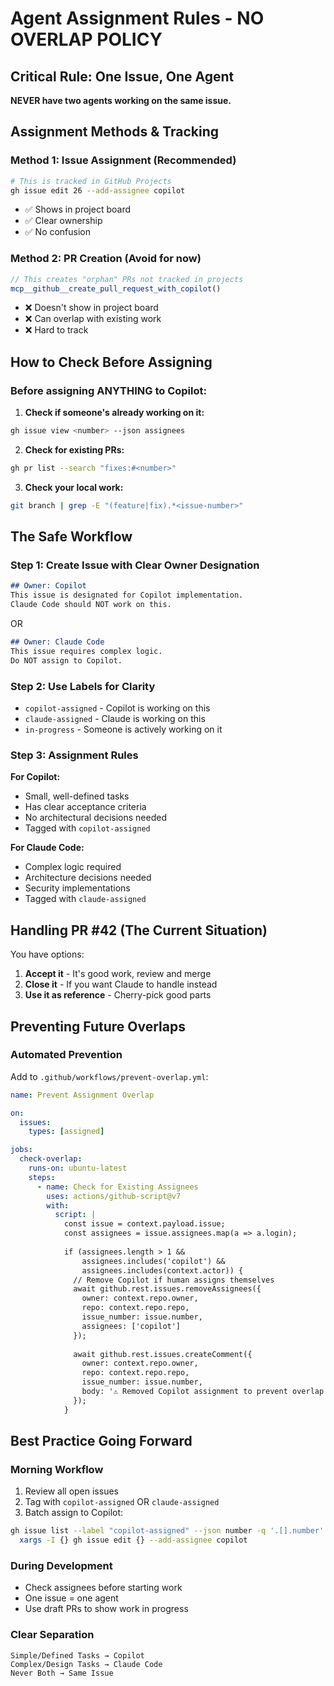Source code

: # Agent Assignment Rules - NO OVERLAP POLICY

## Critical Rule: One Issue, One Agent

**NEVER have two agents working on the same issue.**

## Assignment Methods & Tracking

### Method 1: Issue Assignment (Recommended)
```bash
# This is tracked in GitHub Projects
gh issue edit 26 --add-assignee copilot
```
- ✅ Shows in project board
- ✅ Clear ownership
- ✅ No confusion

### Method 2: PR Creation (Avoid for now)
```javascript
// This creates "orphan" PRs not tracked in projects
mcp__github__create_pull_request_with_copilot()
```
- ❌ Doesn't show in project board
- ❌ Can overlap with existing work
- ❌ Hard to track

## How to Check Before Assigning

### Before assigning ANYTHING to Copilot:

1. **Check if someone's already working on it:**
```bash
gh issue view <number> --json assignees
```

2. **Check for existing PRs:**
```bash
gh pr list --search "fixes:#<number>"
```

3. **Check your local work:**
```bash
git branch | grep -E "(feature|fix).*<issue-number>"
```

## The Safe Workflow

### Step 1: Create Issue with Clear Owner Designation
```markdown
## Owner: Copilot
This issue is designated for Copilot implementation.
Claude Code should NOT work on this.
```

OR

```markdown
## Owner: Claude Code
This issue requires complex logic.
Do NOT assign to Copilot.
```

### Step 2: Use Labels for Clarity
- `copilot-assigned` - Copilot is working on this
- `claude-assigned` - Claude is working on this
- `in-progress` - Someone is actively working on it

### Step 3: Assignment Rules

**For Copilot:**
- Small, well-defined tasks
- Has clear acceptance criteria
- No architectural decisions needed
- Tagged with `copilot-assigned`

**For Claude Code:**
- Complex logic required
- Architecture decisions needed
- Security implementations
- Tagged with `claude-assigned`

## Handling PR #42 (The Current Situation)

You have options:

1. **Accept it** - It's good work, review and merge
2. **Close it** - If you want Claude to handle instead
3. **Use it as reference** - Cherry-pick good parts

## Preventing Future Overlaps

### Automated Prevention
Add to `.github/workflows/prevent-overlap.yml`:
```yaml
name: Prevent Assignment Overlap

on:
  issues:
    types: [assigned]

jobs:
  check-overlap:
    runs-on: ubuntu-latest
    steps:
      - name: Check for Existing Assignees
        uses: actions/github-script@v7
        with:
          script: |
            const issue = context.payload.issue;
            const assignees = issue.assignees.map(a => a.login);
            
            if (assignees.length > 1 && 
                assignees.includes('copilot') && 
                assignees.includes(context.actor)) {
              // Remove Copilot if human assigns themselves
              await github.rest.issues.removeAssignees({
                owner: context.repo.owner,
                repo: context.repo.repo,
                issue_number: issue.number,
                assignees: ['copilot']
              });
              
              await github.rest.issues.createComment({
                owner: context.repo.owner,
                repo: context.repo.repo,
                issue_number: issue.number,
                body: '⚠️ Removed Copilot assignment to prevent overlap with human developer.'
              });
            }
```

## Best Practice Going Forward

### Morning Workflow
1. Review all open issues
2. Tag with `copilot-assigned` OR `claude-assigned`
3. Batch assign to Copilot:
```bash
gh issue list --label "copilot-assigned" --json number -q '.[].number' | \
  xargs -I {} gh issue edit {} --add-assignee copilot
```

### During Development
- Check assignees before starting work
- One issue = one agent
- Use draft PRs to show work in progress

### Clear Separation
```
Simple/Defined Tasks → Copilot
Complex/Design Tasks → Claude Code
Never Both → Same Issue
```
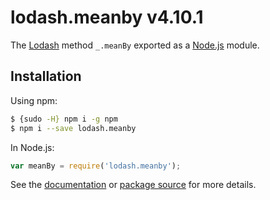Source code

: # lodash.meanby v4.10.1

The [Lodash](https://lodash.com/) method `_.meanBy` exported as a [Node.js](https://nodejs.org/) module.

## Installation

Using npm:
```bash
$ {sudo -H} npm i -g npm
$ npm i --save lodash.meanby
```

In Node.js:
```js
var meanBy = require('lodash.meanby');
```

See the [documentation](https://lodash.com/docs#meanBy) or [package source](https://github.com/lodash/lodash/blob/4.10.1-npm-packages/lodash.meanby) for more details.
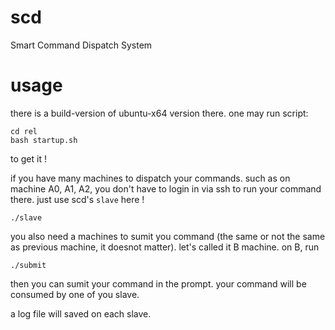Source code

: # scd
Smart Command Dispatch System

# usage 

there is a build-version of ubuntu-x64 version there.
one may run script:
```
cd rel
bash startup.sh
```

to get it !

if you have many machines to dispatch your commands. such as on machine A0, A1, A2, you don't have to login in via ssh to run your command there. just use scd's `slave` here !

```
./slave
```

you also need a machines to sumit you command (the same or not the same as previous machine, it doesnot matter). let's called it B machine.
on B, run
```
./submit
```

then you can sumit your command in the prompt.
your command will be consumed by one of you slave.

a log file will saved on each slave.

Task to carry out
Show each line of the records above containing "issues".

Expected output
  issues:
              await github.rest.issues.removeAssignees({
              await github.rest.issues.createComment({
1. Review all open issues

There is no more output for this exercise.